Stored data entries ::
§ §

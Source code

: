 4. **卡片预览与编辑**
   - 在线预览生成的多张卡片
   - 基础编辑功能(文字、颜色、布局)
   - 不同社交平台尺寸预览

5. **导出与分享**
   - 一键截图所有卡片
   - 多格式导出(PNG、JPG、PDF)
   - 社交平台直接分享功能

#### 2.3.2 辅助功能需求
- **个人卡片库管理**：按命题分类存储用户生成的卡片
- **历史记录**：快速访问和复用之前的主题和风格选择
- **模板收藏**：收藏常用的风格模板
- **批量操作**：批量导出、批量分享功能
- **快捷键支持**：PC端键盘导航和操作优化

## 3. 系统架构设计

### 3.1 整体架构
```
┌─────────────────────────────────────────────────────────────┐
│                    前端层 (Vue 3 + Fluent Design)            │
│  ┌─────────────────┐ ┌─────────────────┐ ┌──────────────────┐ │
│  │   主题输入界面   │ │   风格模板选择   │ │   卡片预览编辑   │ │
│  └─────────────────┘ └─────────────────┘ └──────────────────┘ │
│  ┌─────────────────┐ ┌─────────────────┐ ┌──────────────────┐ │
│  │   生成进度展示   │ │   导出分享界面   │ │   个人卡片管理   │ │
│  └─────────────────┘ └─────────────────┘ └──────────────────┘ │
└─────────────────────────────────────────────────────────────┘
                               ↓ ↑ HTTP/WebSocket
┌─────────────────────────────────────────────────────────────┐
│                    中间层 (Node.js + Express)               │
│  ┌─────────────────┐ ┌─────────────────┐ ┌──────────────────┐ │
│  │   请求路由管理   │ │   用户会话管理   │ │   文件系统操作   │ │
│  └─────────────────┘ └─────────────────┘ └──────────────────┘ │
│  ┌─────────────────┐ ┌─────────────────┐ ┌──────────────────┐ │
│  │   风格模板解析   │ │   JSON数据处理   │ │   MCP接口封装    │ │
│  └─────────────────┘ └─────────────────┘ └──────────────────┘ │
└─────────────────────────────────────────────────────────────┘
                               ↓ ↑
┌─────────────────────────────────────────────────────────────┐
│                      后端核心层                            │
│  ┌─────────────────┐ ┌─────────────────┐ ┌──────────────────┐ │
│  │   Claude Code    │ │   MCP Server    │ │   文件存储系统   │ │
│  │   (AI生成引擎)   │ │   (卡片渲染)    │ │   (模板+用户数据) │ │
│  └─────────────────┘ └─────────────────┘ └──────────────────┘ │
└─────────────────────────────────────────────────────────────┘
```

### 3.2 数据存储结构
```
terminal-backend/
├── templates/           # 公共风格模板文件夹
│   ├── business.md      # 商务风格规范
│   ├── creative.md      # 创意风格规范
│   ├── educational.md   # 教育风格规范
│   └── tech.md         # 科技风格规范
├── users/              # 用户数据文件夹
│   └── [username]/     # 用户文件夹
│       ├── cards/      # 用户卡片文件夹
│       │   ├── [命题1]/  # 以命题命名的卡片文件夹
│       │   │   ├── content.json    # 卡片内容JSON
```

§ §

WHAT TO DO :: All the data is to be copied over exactly as it stands.

OUTPUT FOR THIS EXERCISE ::
Source code

: 4. **卡片预览与编辑**
   - 在线预览生成的多张卡片
   - 基础编辑功能(文字、颜色、布局)
   - 不同社交平台尺寸预览

5. **导出与分享**
   - 一键截图所有卡片
   - 多格式导出(PNG、JPG、PDF)
   - 社交平台直接分享功能

#### 2.3.2 辅助功能需求
- **个人卡片库管理**：按命题分类存储用户生成的卡片
- **历史记录**：快速访问和复用之前的主题和风格选择
- **模板收藏**：收藏常用的风格模板
- **批量操作**：批量导出、批量分享功能
- **快捷键支持**：PC端键盘导航和操作优化

## 3. 系统架构设计

### 3.1 整体架构
```
┌─────────────────────────────────────────────────────────────┐
│                    前端层 (Vue 3 + Fluent Design)            │
│  ┌─────────────────┐ ┌─────────────────┐ ┌──────────────────┐ │
│  │   主题输入界面   │ │   风格模板选择   │ │   卡片预览编辑   │ │
│  └─────────────────┘ └─────────────────┘ └──────────────────┘ │
│  ┌─────────────────┐ ┌─────────────────┐ ┌──────────────────┐ │
│  │   生成进度展示   │ │   导出分享界面   │ │   个人卡片管理   │ │
│  └─────────────────┘ └─────────────────┘ └──────────────────┘ │
└─────────────────────────────────────────────────────────────┘
                               ↓ ↑ HTTP/WebSocket
┌─────────────────────────────────────────────────────────────┐
│                    中间层 (Node.js + Express)               │
│  ┌─────────────────┐ ┌─────────────────┐ ┌──────────────────┐ │
│  │   请求路由管理   │ │   用户会话管理   │ │   文件系统操作   │ │
│  └─────────────────┘ └─────────────────┘ └──────────────────┘ │
│  ┌─────────────────┐ ┌─────────────────┐ ┌──────────────────┐ │
│  │   风格模板解析   │ │   JSON数据处理   │ │   MCP接口封装    │ │
│  └─────────────────┘ └─────────────────┘ └──────────────────┘ │
└─────────────────────────────────────────────────────────────┘
                               ↓ ↑
┌─────────────────────────────────────────────────────────────┐
│                      后端核心层                            │
│  ┌─────────────────┐ ┌─────────────────┐ ┌──────────────────┐ │
│  │   Claude Code    │ │   MCP Server    │ │   文件存储系统   │ │
│  │   (AI生成引擎)   │ │   (卡片渲染)    │ │   (模板+用户数据) │ │
│  └─────────────────┘ └─────────────────┘ └──────────────────┘ │
└─────────────────────────────────────────────────────────────┘
```

### 3.2 数据存储结构
```
terminal-backend/
├── templates/           # 公共风格模板文件夹
│   ├── business.md      # 商务风格规范
│   ├── creative.md      # 创意风格规范
│   ├── educational.md   # 教育风格规范
│   └── tech.md         # 科技风格规范
├── users/              # 用户数据文件夹
│   └── [username]/     # 用户文件夹
│       ├── cards/      # 用户卡片文件夹
│       │   ├── [命题1]/  # 以命题命名的卡片文件夹
│       │   │   ├── content.json    # 卡片内容JSON
```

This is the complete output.